Branković, Djordje (1645-1711)

Orfelin_-_portrait


 

Né dans une famille riche et de renom qui avait quitté l’Herzégovine pour s’établir dans le Banat et le Pomorišje, Djordje Branković a très vite occupé des positions politiques en vue après que presque tous ses frères eurent été emportés par une épidémie. Dans une famille où les hautes fonctions métropolitaines et militaires étaient héréditaires, Branković est rapidement entré dans la carrière diplomatique, aidé en cela par sa connaissance de plusieurs langues (latin, turc, allemand, grec, roumain, italien et hongrois). D’abord interprète de l’ambassadeur d’Erdelj (Transilvania ou Ardeal, en Roumanie) à Carigrad [Kostantiniyye, en turc ottoman] (1663), il se trouve avec son frère, le métropolite Sava II, en Russie en 1668, puis est ambassadeur d’Erdelj à Carigrad (1675-1677).

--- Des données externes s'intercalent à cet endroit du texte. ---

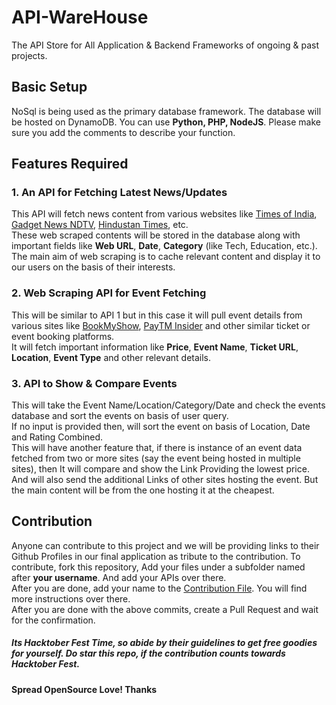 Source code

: # API-WareHouse
The API Store for All Application &amp; Backend Frameworks of ongoing &amp; past projects.

## Basic Setup
NoSql is being used as the primary database framework. The database will be hosted on DynamoDB.
You can use **Python, PHP, NodeJS**. Please make sure you add the comments to describe your function.

## Features Required
### 1. An API for Fetching Latest News/Updates
This API will fetch news content from various websites like [Times of India](https://timesofindia.indiatimes.com/), [Gadget News NDTV](https://gadgets.ndtv.com/news), [Hindustan Times](https://www.hindustantimes.com), etc.  
These web scraped contents will be stored in the database along with important fields like **Web URL**, **Date**, **Category** (like Tech, Education, etc.).  
The main aim of web scraping is to cache relevant content and display it to our users on the basis of their interests.  

### 2. Web Scraping API for Event Fetching
This will be similar to API 1 but in this case it will pull event details from various sites like [BookMyShow](#), [PayTM Insider](#) and other similar ticket or event booking platforms.  
It will fetch important information like **Price**, **Event Name**, **Ticket URL**, **Location**, **Event Type** and other relevant details.   

### 3. API to Show & Compare Events
This will take the Event Name/Location/Category/Date and check the events database and sort the events on basis of user query.  
If no input is provided then, will sort the event on basis of Location, Date and Rating Combined.  
This will have another feature that, if there is instance of an event data fetched from two or more sites (say the event being hosted in multiple sites), then It will compare and show the Link Providing the lowest price. And will also send the additional Links of other sites hosting the event. But the main content will be from the one hosting it at the cheapest.

## Contribution 
Anyone can contribute to this project and we will be providing links to their Github Profiles in our final application as tribute to the contribution.
To contribute, fork this repository, Add your files under a subfolder named after **your username**. And add your APIs over there.  
After you are done, add your name to the [Contribution File](CONTRIBUTION.md). You will find more instructions over there.  
After you are done with the above commits, create a Pull Request and wait for the confirmation.

##### Its Hacktober Fest Time, so abide by their guidelines to get free goodies for yourself. Do star this repo, if the contribution counts towards Hacktober Fest. 

#### Spread OpenSource Love! Thanks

Pendant le siège de Vienne, la cour autrichienne lui confère le titre de baron, et en 1688 l’empereur lui donne audience au sujet de son plan qui vise à restaurer un État serbe sur le territoire sous domination turque, État dont il serait le souverain mais avec des devoirs de vassalité envers l’Autriche dans la mesure où cette dernière aurait aidé au soulèvement des Serbes contre les Turcs. Par l’oukase de Léopold 1er de 1688, Branković est élevé à la dignité de comte et lui est reconnu le statut d’héritier des despotes serbes dont, selon sa propre conviction et celle de ses collaborateurs, il tire son origine. En 1689 à Orșova, il lance aux Serbes et aux autres peuples sous le joug turc un appel à prendre les armes. Mais au beau milieu de l’insurrection le commandant autrichien le convoque à Kladovo puis, se conformant à des instructions secrètes émanant de la cour d’Autriche, le fait conduire sous bonne escorte à Vienne où il sera incarcéré. Quoique en prison, Branković est en 1691 choisi comme despote par l’assemblée des dignitaires serbes et, de sa cellule, installera des hauts officiers des unités serbes dans l’armée autrichienne tout en maintenant un contact permanent avec le patriarche Arsenije III Čarnojević. Malgré de vaines interventions de Pierre le Grand demandant la libération de Branković, ce dernier restera emprisonné puis, en 1703, transféré à Heb [Cheb, ville tchèque] où il mourra en 1711.

Ses œuvres littéraires comportent ladite Vlaška hronika [La chronique valaque] écrite en roumain (1684-1688) mais que la science ne tient pas pour authentique, les volumineuses Slavenoserbske hronike [Les chroniques slavo-serbes] en 5 tomes (près de 2700 pages) en langue slavo-serbe, aujourd’hui encore inédites (mais conservées au Patriarcat serbe de Belgrade). Leurs nombreuses transcriptions, réalisées sous la surveillance rigoureuse de l’Église, font des écrits de Branković l’œuvre historique la plus influente de la littérature serbe baroque jusqu’à la parution de l’ouvrage de Jovan Rajić Histoire des différents peuples slaves... Elle est tenue, dans un sens très large, pour la première histoire moderne et laïque des Serbes donnée dans le cadre de celles de Byzance, des Roumains, Hongrois, Polonais et Turcs. Dans le tome V, le dernier des Chroniques, Branković informe sur son époque et, d’historien, se mue en chroniqueur des événements qu’il rapporte, en témoin vivement intéressé, et ses écrits en forme de mémoires faisant de lui une grande personnalité dont le destin est à ce point lié à l’histoire du peuple serbe que l’en séparer est impossible.

Le style des Chroniques a tout particulièrement attiré l’attention des spécialistes. Des parallèles furent établis avec le maniérisme du XVe siècle, mais sa phrase touffue, compliquée – qui regorge de participes synchronisés, chacun d’eux pouvant porter l’action de la phrase – peut pratiquement par elle-même refléter l’esprit baroque qui ressort des aspirations les plus profondes de l’écrivain. Les documents sur la naissance de la poésie épique populaire serbe, ses échos dans les Chroniques, l’assise polémique et diplomatique de cette œuvre destinée à la cour d’Autriche comme défense de la légitimité du comte et despote qui n’était pas destiné à le devenir, le renom dont jouissait Branković au sein de son peuple – tous ces éléments ont fait et font encore de cette œuvre un monument incontournable de la politique et de la littérature chez les Serbes.

Les unités serbes en guerre pour l’héritage autrichien sous le commandement du colonel Rašković en 1743 ont ramené les restes de Branković de Heb au monastère de Krušedol.